AE | I store all my photos + digital products on an external hard-drive so that it isn't using my main system. Depending on what photo management program you use you should be able to google how to store your photos + media to an external drive. You can get a 1 or 2TB external hard-drive for a lot less than it used to be. For many years I used LaCie external drives. Aaron takes care of all that stuff for me now so I don't even know what I have beyond knowing that I still backup to an external drive as well as store all my media on another external drive (and backup through CrashPlan). I also regularly delete movies - mine are work related - after I have finished a project. Those files tend to take up the most space for me. 

Another suggestion: take less photos. To some people this might sound really crazy but, trust me, you don't need 10 photos of anything that are basically the exact same image. You just don't. So rather than running into those photos when you get on your computer, don't take that many in the first place. This, as with anything else, is a practice. Sometimes we go into auto-pilot when we pick up our phones or cameras and take way too many photos simply because we can. Remember when each one of those shots had a $ attached to it when everything was film? Imagine if all the photos we take now still had that $ sign attached? In a way there is a price for all those photos - it's called overwhelm. Try a little bit of mindfulness when it comes to taking photos next time and see if that impacts the number you are taking + if it impacts the amount of time you are spending down the line. 

Remember that stories don't require perfect pictures. Remember that often even what we see with our eyes is really hard to actually capture with our camera. 

KJ 06 : Overwhelm of stories - I have so many I want to tell, each story prompt opens up so many thoughts. Which should I tell? How should I tell it; just words or a new technique? How long should I spend, should my goal be to tell as many, or tell some that are 'better' quality? 

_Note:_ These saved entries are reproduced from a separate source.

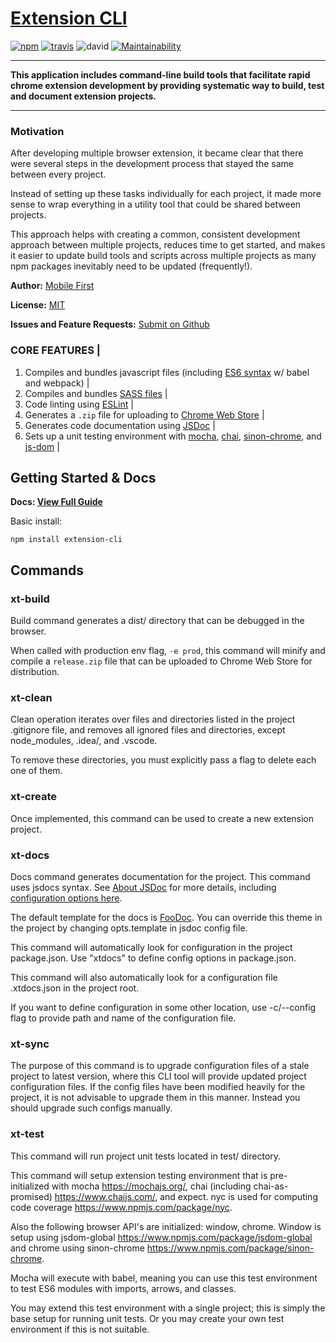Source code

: # [Extension CLI](https://github.com/MobileFirstLLC/extension-cli)

[![npm](https://img.shields.io/npm/v/extension-cli)](https://www.npmjs.com/package/extension-cli)
[![travis](https://img.shields.io/travis/mobilefirstllc/extension-cli)](https://travis-ci.org/MobileFirstLLC/extension-cli)
![david](https://img.shields.io/david/mobilefirstllc/extension-cli)
[![Maintainability](https://api.codeclimate.com/v1/badges/abbf1b25f926d75bb9df/maintainability)](https://codeclimate.com/github/MobileFirstLLC/extension-cli/maintainability)

* * *

**This application includes command-line build tools that facilitate rapid chrome extension development by providing
systematic way to build, test and document extension projects.**

* * *

### Motivation

After developing multiple browser extension, it became clear that there were several steps in the development process that stayed the same between every project. 

Instead of setting up these tasks individually for each project, it made more sense to wrap everything in a utility tool that could be shared between projects. 

This approach helps with creating a common, consistent development approach between multiple projects, reduces time to get started, and makes it easier to update build tools and scripts across multiple projects as many npm packages inevitably need to be updated (frequently!).

**Author:** [Mobile First](https://mobilefirst.me)

**License:** [MIT](https://github.com/MobileFirstLLC/extension-cli/blob/master/LICENSE)

**Issues and Feature Requests:** [Submit on Github](https://github.com/MobileFirstLLC/extension-cli/issues/new/choose)

### CORE FEATURES                                                                                                                                                                                                           |

1.  Compiles and bundles javascript files (including [ES6 syntax](http://es6-features.org/) w/ babel and webpack)                                                                                                           |
2.  Compiles and bundles [SASS files](https://sass-lang.com/guide)                                                                                                                                                          \|
3.  Code linting using [ESLint](https://eslint.org/)                                                                                                                                                                        \|
4.  Generates a `.zip` file for uploading to [Chrome Web Store](https://chrome.google.com/webstore/category/extensions)                                                                                         \|
5.  Generates code documentation using [JSDoc](https://jsdoc.app/about-getting-started.html)                                                                                                                                \|
6.  Sets up a unit testing environment with [mocha](https://mochajs.org), [chai](https://www.chaijs.com/), [sinon-chrome](https://github.com/acvetkov/sinon-chrome), and [js-dom](https://github.com/rstacruz/jsdom-global) \|

## Getting Started & Docs

**Docs: [View Full Guide](https://oss.mobilefirst.me/extension-cli)**

Basic install:

    npm install extension-cli

## Commands

<!-- Generated by documentation.js. Update this documentation by updating the source code. -->

### xt-build

Build command generates a dist/ directory that can be
debugged in the browser.

When called with production env flag, `-e prod`, this command
will minify and compile a `release.zip` file that can be uploaded to
Chrome Web Store for distribution.

### xt-clean

Clean operation iterates over files and directories listed in the
project .gitignore file, and removes all ignored files and
directories, except node_modules, .idea/, and .vscode.

To remove these directories, you must explicitly pass a flag to delete
each one of them.

### xt-create

Once implemented, this command can be used to create a new extension project.

### xt-docs

Docs command generates documentation for the project. This command uses
jsdocs syntax. See [About JSDoc](https://jsdoc.app/index.html) for more details,
including [configuration options here](https://jsdoc.app/about-configuring-jsdoc.html).

The default template for the docs is [FooDoc](https://github.com/steveush/foodoc#readme).
You can override this theme in the project by changing opts.template in jsdoc config file.

This command will automatically look for configuration in the project package.json.
Use "xtdocs" to define config options in package.json.

This command will also automatically look for a configuration file .xtdocs.json in
the project root.

If you want to define configuration in some other location, use -c/--config flag
to provide path and name of the configuration file.

### xt-sync

The purpose of this command is to upgrade configuration files of
a stale project to latest version, where this CLI tool will provide
updated project configuration files. If the config files have been
modified heavily for the project, it is not advisable to upgrade them
in this manner. Instead you should upgrade such configs manually.

### xt-test

This command will run project unit tests located in test/ directory.

This command will setup extension testing environment that is pre-initialized
with mocha <https://mochajs.org/>, chai (including chai-as-promised) <https://www.chaijs.com/>,
and expect. nyc is used for computing code coverage <https://www.npmjs.com/package/nyc>.

Also the following browser API's are initialized: window, chrome. Window
is setup using jsdom-global <https://www.npmjs.com/package/jsdom-global> and
chrome using sinon-chrome <https://www.npmjs.com/package/sinon-chrome>.

Mocha will execute with babel, meaning you can use this test environment to
test ES6 modules with imports, arrows, and classes.

You may extend this test environment with a single project; this is simply the base setup
for running unit tests. Or you may create your own test environment if this is not suitable.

AE | One thing I encourage people to do is adopt a long term memory keeping mindset. There is absolutely no way to tell all the stories and there are hundreds of ways to tell any given story. Over your lifetime, if this is one of your passions, you will likely tell a whole lot of stories in a whole lot of different ways. Some will be short and some will be long and some will be awesome and some will not be awesome and some will happen really fast + easy and others you might struggle for years to tell. This is all normal. 

Over the years I have learned that the more I tell my stories the more I trust myself + allow myself to tell stories in whatever way it ends up. So much about this is trusting yourself and trusting the voice - whether it's visual or written. 

What if you committed to just one or two stories using the Story Kit per month? They might simply be the first ones that come to mind. This is essentially what I do each month - tell three stories using the kit/stamp and then use it to complete one Project Life® spread. I go with the stories that "feel" good to me on the day I've set aside to get the projects done. For me having a deadline eliminates the going back and forth with "is this the right story" or "is this the best story" or any other questions like that. There will always be more. Just about every time I work on my projects that go along with the theme I'll think of others I could tell. Sometimes I do it and sometimes I don't (for me it's usually because I'm already moving on to the next project). 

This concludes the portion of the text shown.